A alta carga de impostos é tema de discussão na Jovem Pan. Regras claras, segurança jurídica, guerra fiscal e complexidade de tributos são alguns dos itens que impactam diretamente na competitividade do país. Mas será que a reforma tributária, desta vez, irá progredir? Essas foram questões abordadas pelo economista e comentarista Samy Dana fez com Alexandre Schwartsman, consultor e PHD pela Universidade de Berkley.

O especialista fala sobre os danos provocados pelo custo Brasil e o que a ineficiência gera. “Boa parte dos Estados acaba oferecendo vantagens do ponto de vista tributário, um tenta roubar do outro, então a gente tem um rouba monte fiscal que aumenta a complexidade do sistema, perde eficiência. Mas muitas vezes, por uma questão tributária, você pode pegar a matéria prima, jogar para um estado muito distante, produzir lá, voltar. Do ponto de vista tributário, a coisa faz sentido, mas para a sociedade, é uma perda. Literalmente você pega a forma menos eficiente de distribuir a produção, que deveria ficar próxima ou das fontes de matéria prima ou do mercado consumidor, e você não faz nenhum dos dois por conta disso.”

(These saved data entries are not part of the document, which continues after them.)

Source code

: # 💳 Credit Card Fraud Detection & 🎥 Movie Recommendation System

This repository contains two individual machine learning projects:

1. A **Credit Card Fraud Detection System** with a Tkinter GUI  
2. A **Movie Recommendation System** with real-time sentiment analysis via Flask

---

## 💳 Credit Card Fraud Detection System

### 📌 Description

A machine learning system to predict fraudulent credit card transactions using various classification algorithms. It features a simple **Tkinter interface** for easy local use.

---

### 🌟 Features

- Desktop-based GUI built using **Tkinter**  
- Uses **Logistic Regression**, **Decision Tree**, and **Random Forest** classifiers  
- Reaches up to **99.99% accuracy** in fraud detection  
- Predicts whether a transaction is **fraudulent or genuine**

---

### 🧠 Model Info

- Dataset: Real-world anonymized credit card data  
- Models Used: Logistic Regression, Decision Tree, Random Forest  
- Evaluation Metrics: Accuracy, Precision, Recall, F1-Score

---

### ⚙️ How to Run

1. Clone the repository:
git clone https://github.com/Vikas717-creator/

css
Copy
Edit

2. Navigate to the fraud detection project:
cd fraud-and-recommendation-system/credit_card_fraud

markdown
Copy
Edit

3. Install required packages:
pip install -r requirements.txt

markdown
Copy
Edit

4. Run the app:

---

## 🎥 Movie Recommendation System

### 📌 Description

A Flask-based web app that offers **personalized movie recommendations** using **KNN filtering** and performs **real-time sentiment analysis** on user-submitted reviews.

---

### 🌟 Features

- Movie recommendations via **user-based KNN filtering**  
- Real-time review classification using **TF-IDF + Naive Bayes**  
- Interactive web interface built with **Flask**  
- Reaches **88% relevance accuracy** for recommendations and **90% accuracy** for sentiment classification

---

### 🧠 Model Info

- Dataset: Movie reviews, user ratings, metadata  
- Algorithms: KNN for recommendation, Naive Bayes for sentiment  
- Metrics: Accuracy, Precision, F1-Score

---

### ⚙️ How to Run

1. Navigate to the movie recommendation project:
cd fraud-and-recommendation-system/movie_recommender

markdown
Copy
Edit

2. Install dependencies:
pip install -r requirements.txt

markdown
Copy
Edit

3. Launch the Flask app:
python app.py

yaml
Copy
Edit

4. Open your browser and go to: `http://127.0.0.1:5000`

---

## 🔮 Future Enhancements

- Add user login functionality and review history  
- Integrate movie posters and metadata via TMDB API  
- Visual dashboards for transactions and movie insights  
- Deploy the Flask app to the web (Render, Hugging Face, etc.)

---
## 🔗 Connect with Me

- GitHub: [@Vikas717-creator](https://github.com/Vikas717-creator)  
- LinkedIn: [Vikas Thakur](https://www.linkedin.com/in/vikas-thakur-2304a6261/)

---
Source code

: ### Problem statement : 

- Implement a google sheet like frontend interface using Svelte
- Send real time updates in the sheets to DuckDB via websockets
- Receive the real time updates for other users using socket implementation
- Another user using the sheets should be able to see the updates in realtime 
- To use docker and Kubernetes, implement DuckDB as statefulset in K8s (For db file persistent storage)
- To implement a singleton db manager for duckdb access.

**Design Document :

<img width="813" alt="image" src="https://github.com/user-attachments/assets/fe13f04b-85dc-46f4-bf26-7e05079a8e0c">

Schwartsman expõe números alarmantes. Segundo ele, as empresas brasileiras gastam dez vezes mais tempo com burocracias do que a média esperada. “O Brasil é um país custoso para acompanhar essa parte tributária, então existe um número, que está no Banco Mundial, de facilidade de fazer negócios. Uma empresa média brasileira, típica, gasta de mais de duas mil horas por ano para a tarefa de pagar imposto, de fazer acompanhamento, a escrituração, etc. Na OCDE [Organização para a Cooperação e Desenvolvimento Econômico], esse número é menor do que 200 horas por ano. A gente está, literalmente, jogando fora, 1.800 horas ano para essas empresas”, disse.

Sobre a possível volta de um dos tributos mais contestados pelos brasileiros, a CPMF [Contribuição Provisória sobre Movimentação Financeira], ele afirmou que “se for olhar, especificamente para a questão de bens, ela é um imposto cumulativo. Em particular, se ela é uma alíquota muito pequenininha, não faz tanta diferença, mas do jeito, pela discussão que o governo andou carregando, a gente acabaria com uma alíquota grande, porque iria substituir alguns impostos grandes – em particular, a ideia era trocar a contribuição previdenciária por isso. Então era uma alíquota que incide cumulativamente.”

Schwartsman não arrisca ditar um prazo para que a reforma tributária saia do papel, mas vê alguns passos importantes serem dados, como um engajamento maior do Congresso Nacional e de governadores em torno do tema, que é uma das prioridades para o desenvolvimento brasileiro.